Making an object detection app in Swift

14 minute read

Coming soon: Updated app code with SwiftUI, hosted UIKit, and clean(er) code.

Nowadays almost everyone carries a portable computer and camera in their pocket via their phones. Technology has advanced far enough that phones now have enough processing power to connect to the internet, play games, and watch videos. It is now possible to even run some of the latest neural network models on a phone, so I wanted to observe how well object detection works on an iPhone. After developing the user interface in Swift, I had to find a way to integrate my PyTorch model. As a side note, the app is the first time I worked with Swift, so if there are any obvious mistakes or inefficiencies please let me know.

Currently I am aware of two ways to integrate a model trained in Python. The first one uses ObjectiveC++ on the iOS side which interfaces with libtorch’s C++ api. There is a tutorial available for this solution. However, I find interfacing the model here quite complicated which is why I decided for a second approach. This approach is to convert the model into the Core ML format. It can then be used directly by the Vision framework in Swift to be used in an iOS app.

To get started with object detection in iOS, Apple provides an example. Unfortunately, it might take more than just swapping out the model file to make a detector work. There are some transformations required to display a live view with bounding boxes properly which are the focus of this post.

This post focuses on sending frames to the model and processing detections only. For details on how to read and display frames from the camera or how to build user interfaces, please see other tutorials. Also, to keep the post readable, I extracted the relevant sections from the code only and omitted less relevant parts in understanding the code structure such as try catch statements. To see the full working code check out the repository.

Overall structure

The app uses SwiftUI for most of its interface on top of Storyboard and is organized into three folders:

DriverAssistant/
├── Views/
├── Models/
│   ├── yolov5sTraffic.mlmodel
│   ├── ...
├── ViewControllers/
│   ├── ViewController.swift
│   ├── ViewControllerDetection.swift
│   ├── ...
├── ...

For detecting and visualizing results in real time, only three files are relevant. The ViewController.swift implements the class ViewController which both defines the app’s root view and reads and displays a live feed from the phone’s back camera. The object detection model yolov5sTraffic.mlmodel is handled in a separate class which is implemented in the file ViewControllerDetection.swift. Figure 1 shows how these classes and the model are related.

Video input and outputs — Figure 1: The two classes and what they are used for in the app.

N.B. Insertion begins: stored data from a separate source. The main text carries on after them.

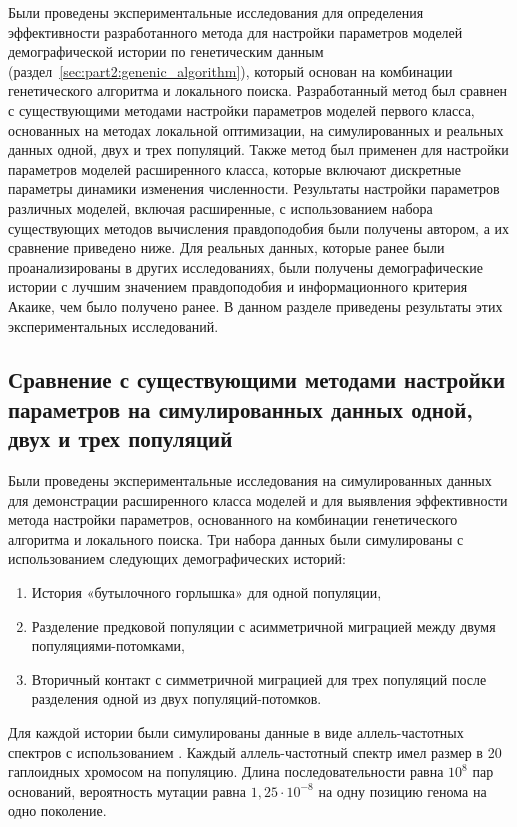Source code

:Были проведены экспериментальные исследования для определения эффективности разработанного метода для настройки параметров моделей демографической истории по генетическим данным (раздел~\ref{sec:part2:genenic_algorithm}), который основан на комбинации генетического алгоритма и локального поиска.
Разработанный метод был сравнен с существующими методами настройки параметров моделей первого класса, основанных на методах локальной оптимизации, на симулированных и реальных данных одной, двух и трех популяций.
Также метод был применен для настройки параметров моделей расширенного класса, которые включают дискретные параметры динамики изменения численности.
Результаты настройки параметров различных моделей, включая расширенные, с использованием набора существующих методов вычисления правдоподобия были получены автором, а их сравнение приведено ниже.
Для реальных данных, которые ранее были проанализированы в других исследованиях, были получены демографические истории с лучшим значением правдоподобия и информационного критерия Акаике, чем было получено ранее.
В данном разделе приведены результаты этих экспериментальных исследований.


\subsection{Сравнение с существующими методами настройки параметров на симулированных данных одной, двух и трех популяций}
\label{sec:part2:experiments:genetic_algorithm:simulated_data}

Были проведены экспериментальные исследования на симулированных данных для демонстрации расширенного класса моделей и для выявления эффективности метода настройки параметров, основанного на комбинации генетического алгоритма и локального поиска.
Три набора данных были симулированы с использованием следующих демографических историй:

\begin{enumerate}
    \item История «бутылочного горлышка» для одной популяции,
    \item Разделение предковой популяции с асимметричной миграцией между двумя популяциями-потомками,
    \item Вторичный контакт с симметричной миграцией для трех популяций после разделения одной из двух популяций-потомков.
\end{enumerate}

Для каждой истории были симулированы данные в виде аллель-частотных спектров с использованием \moments.
Каждый аллель-частотный спектр имел размер в 20 гаплоидных хромосом на популяцию.
Длина последовательности равна $10^8$ пар оснований, вероятность мутации равна $1{,}25\cdot10^{-8}$ на одну позицию генома на одно поколение.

The ViewController takes care of the frames while the ViewControllerDetection deals with processing predictions. The model yolov5sTraffic was trained in PyTorch and exported as a Core ML model.

The rest of this post is organized in two sections which each explain the steps listed in figure 1. First, we will see how we read and display frames from the camera with the ViewController. Afterwards, we look at the ViewControllerDetection where we make predictions with the model, and how we have to project these predictions into the live preview with transformations to display the bounding boxes and labels correctly.

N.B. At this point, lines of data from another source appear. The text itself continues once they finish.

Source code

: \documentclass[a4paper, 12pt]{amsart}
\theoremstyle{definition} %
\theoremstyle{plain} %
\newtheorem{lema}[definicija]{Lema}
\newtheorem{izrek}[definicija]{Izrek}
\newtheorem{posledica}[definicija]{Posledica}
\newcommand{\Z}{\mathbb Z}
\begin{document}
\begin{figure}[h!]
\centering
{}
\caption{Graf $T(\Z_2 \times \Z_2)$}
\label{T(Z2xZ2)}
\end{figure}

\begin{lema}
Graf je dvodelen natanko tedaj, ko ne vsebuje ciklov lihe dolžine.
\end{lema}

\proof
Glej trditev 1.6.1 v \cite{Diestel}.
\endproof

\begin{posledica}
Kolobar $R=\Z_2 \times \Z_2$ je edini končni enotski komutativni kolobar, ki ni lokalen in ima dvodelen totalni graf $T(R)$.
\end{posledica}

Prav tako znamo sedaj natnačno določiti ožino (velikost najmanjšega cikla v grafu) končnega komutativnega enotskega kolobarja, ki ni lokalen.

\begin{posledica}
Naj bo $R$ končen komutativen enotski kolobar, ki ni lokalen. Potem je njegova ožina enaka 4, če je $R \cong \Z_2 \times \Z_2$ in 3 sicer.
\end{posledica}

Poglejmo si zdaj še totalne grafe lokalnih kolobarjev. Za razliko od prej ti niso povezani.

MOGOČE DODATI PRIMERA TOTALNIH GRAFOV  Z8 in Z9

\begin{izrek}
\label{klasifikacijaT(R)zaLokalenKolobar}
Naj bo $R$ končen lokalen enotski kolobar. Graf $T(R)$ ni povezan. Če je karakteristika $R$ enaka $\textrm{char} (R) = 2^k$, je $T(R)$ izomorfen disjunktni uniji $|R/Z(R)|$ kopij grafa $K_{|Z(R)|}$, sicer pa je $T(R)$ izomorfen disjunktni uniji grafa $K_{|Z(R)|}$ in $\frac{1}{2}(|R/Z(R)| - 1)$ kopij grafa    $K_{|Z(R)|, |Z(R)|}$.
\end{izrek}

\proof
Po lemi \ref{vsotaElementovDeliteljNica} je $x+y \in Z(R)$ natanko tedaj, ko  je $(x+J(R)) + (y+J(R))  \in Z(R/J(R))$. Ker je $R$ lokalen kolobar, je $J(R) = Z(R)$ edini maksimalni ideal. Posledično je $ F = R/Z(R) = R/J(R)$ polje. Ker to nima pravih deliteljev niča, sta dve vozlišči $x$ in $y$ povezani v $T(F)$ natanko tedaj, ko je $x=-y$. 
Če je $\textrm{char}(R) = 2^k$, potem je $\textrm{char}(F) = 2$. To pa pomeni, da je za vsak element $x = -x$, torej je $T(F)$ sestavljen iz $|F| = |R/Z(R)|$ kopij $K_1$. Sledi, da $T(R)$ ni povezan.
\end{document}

ViewController: Root view, get and show frames

The goal of the class ViewController is to provide both a live camera preview to be displayed to the user, and to store frames in raw pixel values in a pixel buffer from which the model can grab frames, see figure 2. For reading and displaying frames, we use an AVCaptureSession object with two outputs: an AVCaptureVideoPreviewLayer object named previewLayer and the pixel buffer named videoDataOutput. The focus of this post is the second output so we will only briefly discuss how to read from the camera and display the preview.

Views and Layers

Before we get started, a quick review of the difference between views and layers in Swift. A view is backed by a layer which you can access through the property .layer. Layers are used for drawing or animation. You can place multiple layers on top of each other in one view. More details on this topic can be found here.

In figure 3, you can see the structure of views and layers in our app. We place the root view previewView on our phone screen in Storyboard (left) and add layers for the different functions to it.

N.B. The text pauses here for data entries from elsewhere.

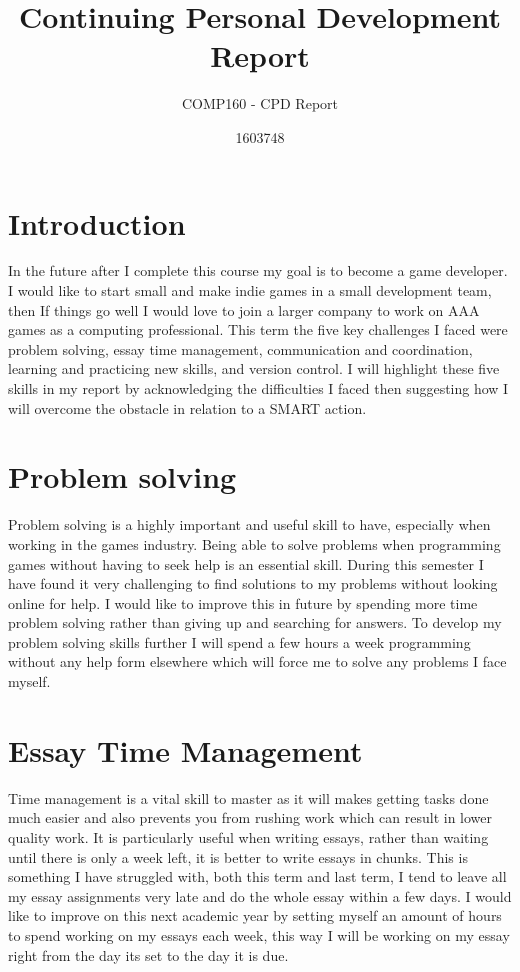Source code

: \documentclass{scrartcl}
\title{Continuing Personal Development Report}
\subtitle{COMP160 - CPD Report}
\author{1603748}
\begin{document}
\maketitle

\section*{Introduction}
In the future after I complete this course my goal is to become a game developer. I would like to start small and make indie games in a small development team, then If things go well I would love to join a larger company to work on AAA games as a computing professional. This term the five key challenges I faced were problem solving, essay time management, communication and coordination, learning and practicing new skills, and version control. I will highlight these five skills in my report by acknowledging the difficulties I faced then suggesting how I will overcome the obstacle in relation to a SMART action. 

\section{Problem solving}
Problem solving is a highly important and useful skill to have, especially when working in the games industry. Being able to solve problems when programming games without having to seek help is an essential skill. During this semester I have found it very challenging to find solutions to my problems without looking online for help. I would like to improve this in future by spending more time problem solving rather than giving up and searching for answers. To develop my problem solving skills further I will spend a few hours a week programming without any help form elsewhere which will force me to solve any problems I face myself. 

\section{Essay Time Management}
Time management is a vital skill to master as it will makes getting tasks done much easier and also prevents you from rushing work which can result in lower quality work. It is particularly useful when writing essays, rather than waiting until there is only a week left, it is better to write essays in chunks. This is something I have struggled with, both this term and last term, I tend to leave all my essay assignments very late and do the whole essay within a few days. I would like to improve on this next academic year by setting myself an amount of hours to spend working on my essays each week, this way I will be working on my essay right from the day its set to the day it is due. 
\end{document}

App view hierachy — Figure 3: UIView previewView is the root view of the app, shown in blue. On the right you can see the relationship between the views and layers which are implemented in the two classes ViewController and ViewControllerDetection. The previewLayer displays the live camera feed while the detectionOverlay layer shows bounding boxes and labels.

First output: Preview layer

We implemented the live preview by setting up an AVCaptureSession and defining the previewLayer which we place on the previewView, see figure 3. To do this, we accessed the root view’s layer property and assigned it to the layer rootLayer.

var rootLayer: CALayer! = nil // Set up empty layer
rootLayer = previewView.layer // Assign the previewView’s layer to rootLayer

We set the size of the previewLayer to be equal to the size of the rootLayer, which is 390x844, and add it to the rootLayer.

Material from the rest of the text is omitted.